The results of the demonstration suggest that a fuel cell-powered datacenter can be built off the grid while delivering significantly greater energy efficiency. In the demonstration that took place in Irvine, we were able to boost the electrical efficiency of our fuel cell system from 39.8 percent to 53.3 percent by cutting out much of the electrical conditioning systems. If this approach were scaled up across the United States, we anticipate that fuel cell stacks—in which the fuel cell is integrated directly into the server rack—could double energy efficiency while cutting out numerous points of failure that occur in traditional electrical transmission.
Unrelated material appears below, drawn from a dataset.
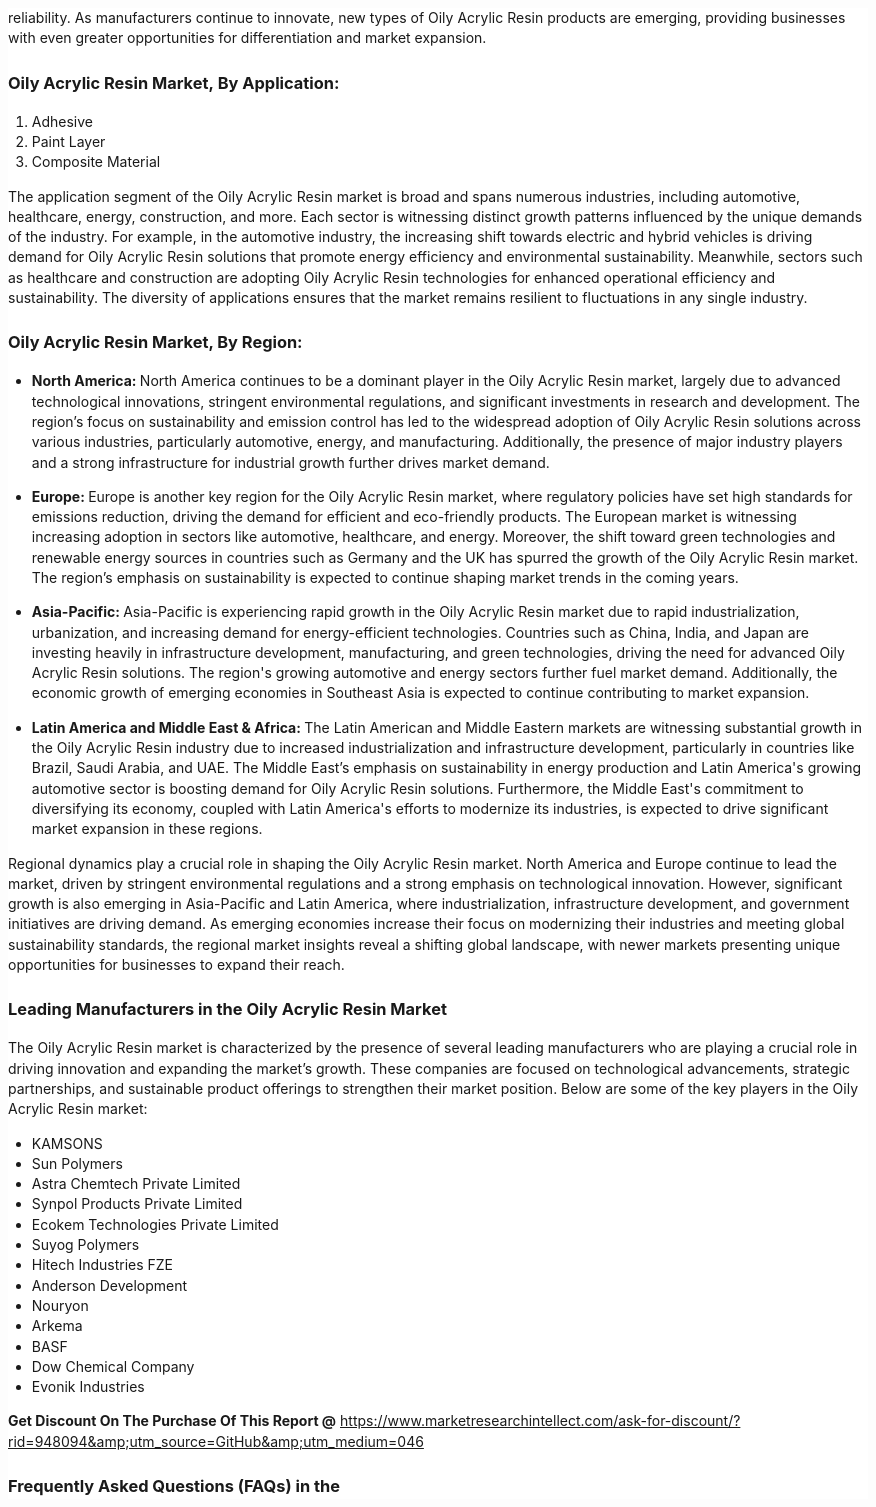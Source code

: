 reliability. As manufacturers continue to innovate, new types of Oily Acrylic Resin products are emerging, providing businesses with even greater opportunities for differentiation and market expansion.</p><h3>Oily Acrylic Resin Market,&nbsp;By Application:</h3><ol><li>Adhesive<li> Paint Layer<li> Composite Material</li></ol><p>The application segment of the Oily Acrylic Resin market is broad and spans numerous industries, including automotive, healthcare, energy, construction, and more. Each sector is witnessing distinct growth patterns influenced by the unique demands of the industry. For example, in the automotive industry, the increasing shift towards electric and hybrid vehicles is driving demand for Oily Acrylic Resin solutions that promote energy efficiency and environmental sustainability. Meanwhile, sectors such as healthcare and construction are adopting Oily Acrylic Resin technologies for enhanced operational efficiency and sustainability. The diversity of applications ensures that the market remains resilient to fluctuations in any single industry.</p><h3>Oily Acrylic Resin Market, By Region:</h3><ul><li><p><strong>North America:&nbsp;</strong>North America continues to be a dominant player in the Oily Acrylic Resin market, largely due to advanced technological innovations, stringent environmental regulations, and significant investments in research and development. The region&rsquo;s focus on sustainability and emission control has led to the widespread adoption of Oily Acrylic Resin solutions across various industries, particularly automotive, energy, and manufacturing. Additionally, the presence of major industry players and a strong infrastructure for industrial growth further drives market demand.</p></li><li><p><strong><strong>Europe:&nbsp;</strong></strong>Europe is another key region for the Oily Acrylic Resin market, where regulatory policies have set high standards for emissions reduction, driving the demand for efficient and eco-friendly products. The European market is witnessing increasing adoption in sectors like automotive, healthcare, and energy. Moreover, the shift toward green technologies and renewable energy sources in countries such as Germany and the UK has spurred the growth of the Oily Acrylic Resin market. The region&rsquo;s emphasis on sustainability is expected to continue shaping market trends in the coming years.</p></li><li><p><strong><strong>Asia-Pacific:&nbsp;</strong></strong>Asia-Pacific is experiencing rapid growth in the Oily Acrylic Resin market due to rapid industrialization, urbanization, and increasing demand for energy-efficient technologies. Countries such as China, India, and Japan are investing heavily in infrastructure development, manufacturing, and green technologies, driving the need for advanced Oily Acrylic Resin solutions. The region's growing automotive and energy sectors further fuel market demand. Additionally, the economic growth of emerging economies in Southeast Asia is expected to continue contributing to market expansion.</p></li><li><p><strong><strong>Latin America and Middle East &amp; Africa:&nbsp;</strong></strong>The Latin American and Middle Eastern markets are witnessing substantial growth in the Oily Acrylic Resin industry due to increased industrialization and infrastructure development, particularly in countries like Brazil, Saudi Arabia, and UAE. The Middle East&rsquo;s emphasis on sustainability in energy production and Latin America's growing automotive sector is boosting demand for Oily Acrylic Resin solutions. Furthermore, the Middle East's commitment to diversifying its economy, coupled with Latin America's efforts to modernize its industries, is expected to drive significant market expansion in these regions.</p></li></ul><p>Regional dynamics play a crucial role in shaping the Oily Acrylic Resin market. North America and Europe continue to lead the market, driven by stringent environmental regulations and a strong emphasis on technological innovation. However, significant growth is also emerging in Asia-Pacific and Latin America, where industrialization, infrastructure development, and government initiatives are driving demand. As emerging economies increase their focus on modernizing their industries and meeting global sustainability standards, the regional market insights reveal a shifting global landscape, with newer markets presenting unique opportunities for businesses to expand their reach.</p><h3><strong>Leading Manufacturers in the Oily Acrylic Resin Market</strong></h3><p>The Oily Acrylic Resin market is characterized by the presence of several leading manufacturers who are playing a crucial role in driving innovation and expanding the market&rsquo;s growth. These companies are focused on technological advancements, strategic partnerships, and sustainable product offerings to strengthen their market position. Below are some of the key players in the Oily Acrylic Resin market:</p></div><div class="article-main__content" data-test-id="publishing-text-block"><ul><li><span class="">KAMSONS<li> Sun Polymers<li> Astra Chemtech Private Limited<li> Synpol Products Private Limited<li> Ecokem Technologies Private Limited<li> Suyog Polymers<li> Hitech Industries FZE<li> Anderson Development<li> Nouryon<li> Arkema<li> BASF<li> Dow Chemical Company<li> Evonik Industries</span></li></ul></div><div class="article-main__content" data-test-id="publishing-text-block"><p><span class="font-[700]"><strong>Get Discount On The Purchase Of This Report @</strong> <a href="https://www.marketresearchintellect.com/ask-for-discount/?rid=948094&amp;utm_source=GitHub&amp;utm_medium=046" data-fr-linked="true">https://www.marketresearchintellect.com/ask-for-discount/?rid=948094&amp;utm_source=GitHub&amp;utm_medium=046</a></span></p></div><div class="article-main__content" data-test-id="publishing-text-block"><h3><strong>Frequently Asked Questions (FAQs) in the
Why bring the power plant inside the datacenter? Cutting out transmission is inherently more efficient. Consider the average power plant on the US grid. These facilities rarely see efficiencies above the 40 percent range due to the nature of combustion based engines —too much energy is lost in the process of converting fuel to heat to turn a generator. By comparison, fuel cell datacenters can deliver electrical efficiency as high as 60 percent, which means that we can get the same amount of computing with markedly fewer emissions.
This model is part of a blueprint at Microsoft for finding new ways to power datacenters that are independent of the grid and designed to take advantage of alternative fuel sources, much like our biogas-powered Data Plant in Cheyenne, Wyoming. We believe the advancement being made in fuel cell lab will someday change the game in terms of how energy is delivered and managed.
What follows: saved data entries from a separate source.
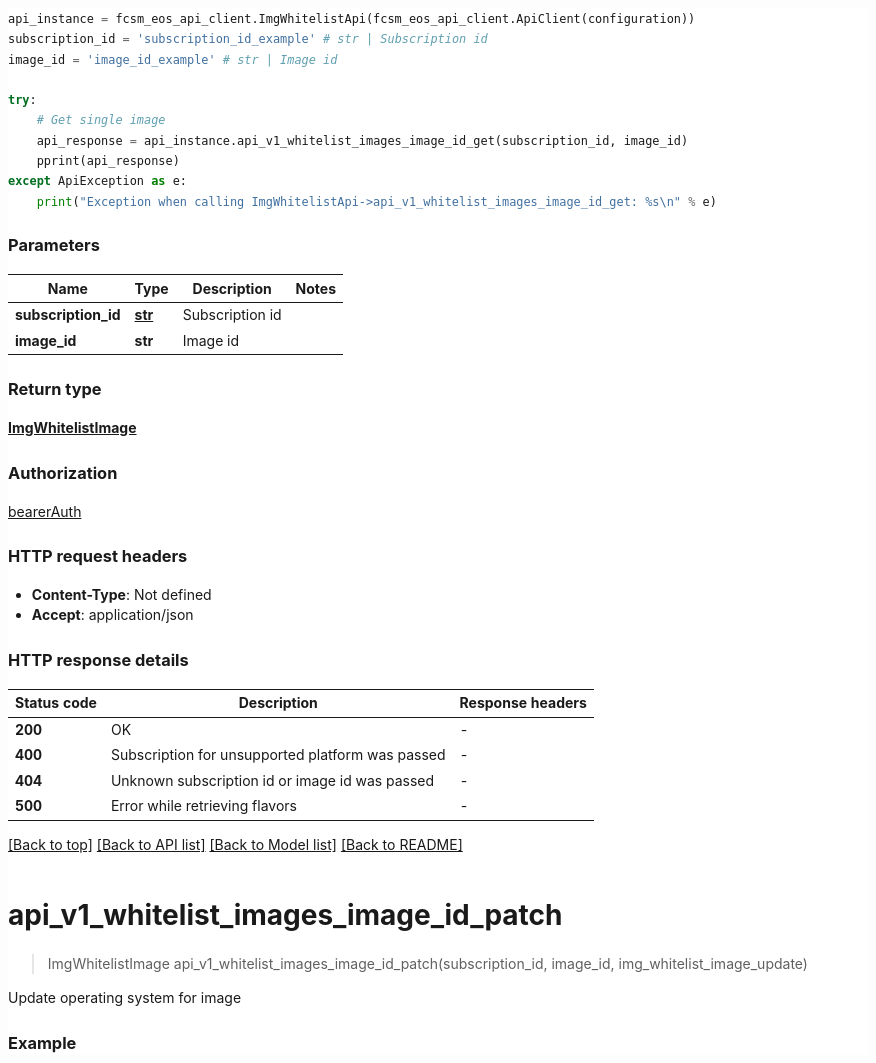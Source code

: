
 ```python
api_instance = fcsm_eos_api_client.ImgWhitelistApi(fcsm_eos_api_client.ApiClient(configuration))
subscription_id = 'subscription_id_example' # str | Subscription id
image_id = 'image_id_example' # str | Image id

try:
    # Get single image
    api_response = api_instance.api_v1_whitelist_images_image_id_get(subscription_id, image_id)
    pprint(api_response)
except ApiException as e:
    print("Exception when calling ImgWhitelistApi->api_v1_whitelist_images_image_id_get: %s\n" % e)
```

### Parameters

Name | Type | Description  | Notes
------------- | ------------- | ------------- | -------------
 **subscription_id** | [**str**](.md)| Subscription id | 
 **image_id** | **str**| Image id | 

### Return type

[**ImgWhitelistImage**](ImgWhitelistImage.md)

### Authorization

[bearerAuth](../README.md#bearerAuth)

### HTTP request headers

 - **Content-Type**: Not defined
 - **Accept**: application/json

### HTTP response details
| Status code | Description | Response headers |
|-------------|-------------|------------------|
**200** | OK |  -  |
**400** | Subscription for unsupported platform was passed |  -  |
**404** | Unknown subscription id or image id was passed |  -  |
**500** | Error while retrieving flavors |  -  |

[[Back to top]](#) [[Back to API list]](../README.md#documentation-for-api-endpoints) [[Back to Model list]](../README.md#documentation-for-models) [[Back to README]](../README.md)

# **api_v1_whitelist_images_image_id_patch**
> ImgWhitelistImage api_v1_whitelist_images_image_id_patch(subscription_id, image_id, img_whitelist_image_update)

Update operating system for image

### Example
Read more about the results of the demonstration in this blog post on the Microsoft Data Centers Blog.
Very interesting and innovative idea. Increasing the energy efficiency of the plant is definitely a good method of energy conservation. How sustainable the idea is, is what I am curious about, where and how are they sourcing the hydrogen? What are the carbon and energy emissions from having to transport the fuel to the server site?
In other words, I'd love to see the life-cycle assessments and verification of how sustainable this project is.
Either way, exciting direction and ideas behind the project.